- Opening Delimiter -

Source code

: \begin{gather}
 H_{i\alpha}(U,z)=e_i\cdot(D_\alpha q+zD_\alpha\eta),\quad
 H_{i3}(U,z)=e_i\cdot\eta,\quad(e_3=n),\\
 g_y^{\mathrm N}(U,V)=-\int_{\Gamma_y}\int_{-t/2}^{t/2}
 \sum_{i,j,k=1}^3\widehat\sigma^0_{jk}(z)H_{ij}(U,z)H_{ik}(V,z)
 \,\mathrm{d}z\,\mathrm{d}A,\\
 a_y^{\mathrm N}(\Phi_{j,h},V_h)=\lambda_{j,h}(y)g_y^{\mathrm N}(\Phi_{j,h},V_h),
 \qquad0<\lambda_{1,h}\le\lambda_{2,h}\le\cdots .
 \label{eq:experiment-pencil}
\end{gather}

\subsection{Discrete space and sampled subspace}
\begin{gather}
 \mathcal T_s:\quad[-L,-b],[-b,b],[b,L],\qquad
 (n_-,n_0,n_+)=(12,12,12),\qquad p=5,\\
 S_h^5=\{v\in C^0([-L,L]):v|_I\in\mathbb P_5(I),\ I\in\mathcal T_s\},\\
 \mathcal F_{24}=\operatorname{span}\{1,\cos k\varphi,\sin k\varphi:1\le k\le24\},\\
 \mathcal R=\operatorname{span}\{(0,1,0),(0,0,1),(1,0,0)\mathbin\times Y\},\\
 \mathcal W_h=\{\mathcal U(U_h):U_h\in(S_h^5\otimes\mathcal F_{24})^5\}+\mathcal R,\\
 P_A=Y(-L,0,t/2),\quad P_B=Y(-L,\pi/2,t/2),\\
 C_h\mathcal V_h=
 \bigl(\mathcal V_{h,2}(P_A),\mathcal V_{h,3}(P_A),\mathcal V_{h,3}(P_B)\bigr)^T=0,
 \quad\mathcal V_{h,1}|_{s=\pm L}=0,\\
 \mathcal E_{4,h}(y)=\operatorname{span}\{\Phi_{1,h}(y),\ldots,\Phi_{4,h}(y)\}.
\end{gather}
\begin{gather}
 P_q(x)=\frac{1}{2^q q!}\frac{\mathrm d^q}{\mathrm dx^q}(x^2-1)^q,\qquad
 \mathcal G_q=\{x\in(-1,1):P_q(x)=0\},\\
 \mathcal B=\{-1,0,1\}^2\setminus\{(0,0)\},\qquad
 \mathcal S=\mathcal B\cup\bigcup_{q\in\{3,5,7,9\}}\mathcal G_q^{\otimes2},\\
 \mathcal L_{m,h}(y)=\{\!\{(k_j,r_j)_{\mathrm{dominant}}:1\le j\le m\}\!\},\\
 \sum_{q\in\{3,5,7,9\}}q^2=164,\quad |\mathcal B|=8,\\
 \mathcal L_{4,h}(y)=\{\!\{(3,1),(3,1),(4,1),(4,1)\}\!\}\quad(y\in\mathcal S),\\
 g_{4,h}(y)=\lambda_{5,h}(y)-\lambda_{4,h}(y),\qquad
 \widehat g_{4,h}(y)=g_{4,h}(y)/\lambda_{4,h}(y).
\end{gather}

- Closing Delimiter -

About this exercise – Transcribe the full listing above without leaving anything out.

Exercise response –
Source code

: \begin{gather}
 H_{i\alpha}(U,z)=e_i\cdot(D_\alpha q+zD_\alpha\eta),\quad
 H_{i3}(U,z)=e_i\cdot\eta,\quad(e_3=n),\\
 g_y^{\mathrm N}(U,V)=-\int_{\Gamma_y}\int_{-t/2}^{t/2}
 \sum_{i,j,k=1}^3\widehat\sigma^0_{jk}(z)H_{ij}(U,z)H_{ik}(V,z)
 \,\mathrm{d}z\,\mathrm{d}A,\\
 a_y^{\mathrm N}(\Phi_{j,h},V_h)=\lambda_{j,h}(y)g_y^{\mathrm N}(\Phi_{j,h},V_h),
 \qquad0<\lambda_{1,h}\le\lambda_{2,h}\le\cdots .
 \label{eq:experiment-pencil}
\end{gather}

\subsection{Discrete space and sampled subspace}
\begin{gather}
 \mathcal T_s:\quad[-L,-b],[-b,b],[b,L],\qquad
 (n_-,n_0,n_+)=(12,12,12),\qquad p=5,\\
 S_h^5=\{v\in C^0([-L,L]):v|_I\in\mathbb P_5(I),\ I\in\mathcal T_s\},\\
 \mathcal F_{24}=\operatorname{span}\{1,\cos k\varphi,\sin k\varphi:1\le k\le24\},\\
 \mathcal R=\operatorname{span}\{(0,1,0),(0,0,1),(1,0,0)\mathbin\times Y\},\\
 \mathcal W_h=\{\mathcal U(U_h):U_h\in(S_h^5\otimes\mathcal F_{24})^5\}+\mathcal R,\\
 P_A=Y(-L,0,t/2),\quad P_B=Y(-L,\pi/2,t/2),\\
 C_h\mathcal V_h=
 \bigl(\mathcal V_{h,2}(P_A),\mathcal V_{h,3}(P_A),\mathcal V_{h,3}(P_B)\bigr)^T=0,
 \quad\mathcal V_{h,1}|_{s=\pm L}=0,\\
 \mathcal E_{4,h}(y)=\operatorname{span}\{\Phi_{1,h}(y),\ldots,\Phi_{4,h}(y)\}.
\end{gather}
\begin{gather}
 P_q(x)=\frac{1}{2^q q!}\frac{\mathrm d^q}{\mathrm dx^q}(x^2-1)^q,\qquad
 \mathcal G_q=\{x\in(-1,1):P_q(x)=0\},\\
 \mathcal B=\{-1,0,1\}^2\setminus\{(0,0)\},\qquad
 \mathcal S=\mathcal B\cup\bigcup_{q\in\{3,5,7,9\}}\mathcal G_q^{\otimes2},\\
 \mathcal L_{m,h}(y)=\{\!\{(k_j,r_j)_{\mathrm{dominant}}:1\le j\le m\}\!\},\\
 \sum_{q\in\{3,5,7,9\}}q^2=164,\quad |\mathcal B|=8,\\
 \mathcal L_{4,h}(y)=\{\!\{(3,1),(3,1),(4,1),(4,1)\}\!\}\quad(y\in\mathcal S),\\
 g_{4,h}(y)=\lambda_{5,h}(y)-\lambda_{4,h}(y),\qquad
 \widehat g_{4,h}(y)=g_{4,h}(y)/\lambda_{4,h}(y).
\end{gather}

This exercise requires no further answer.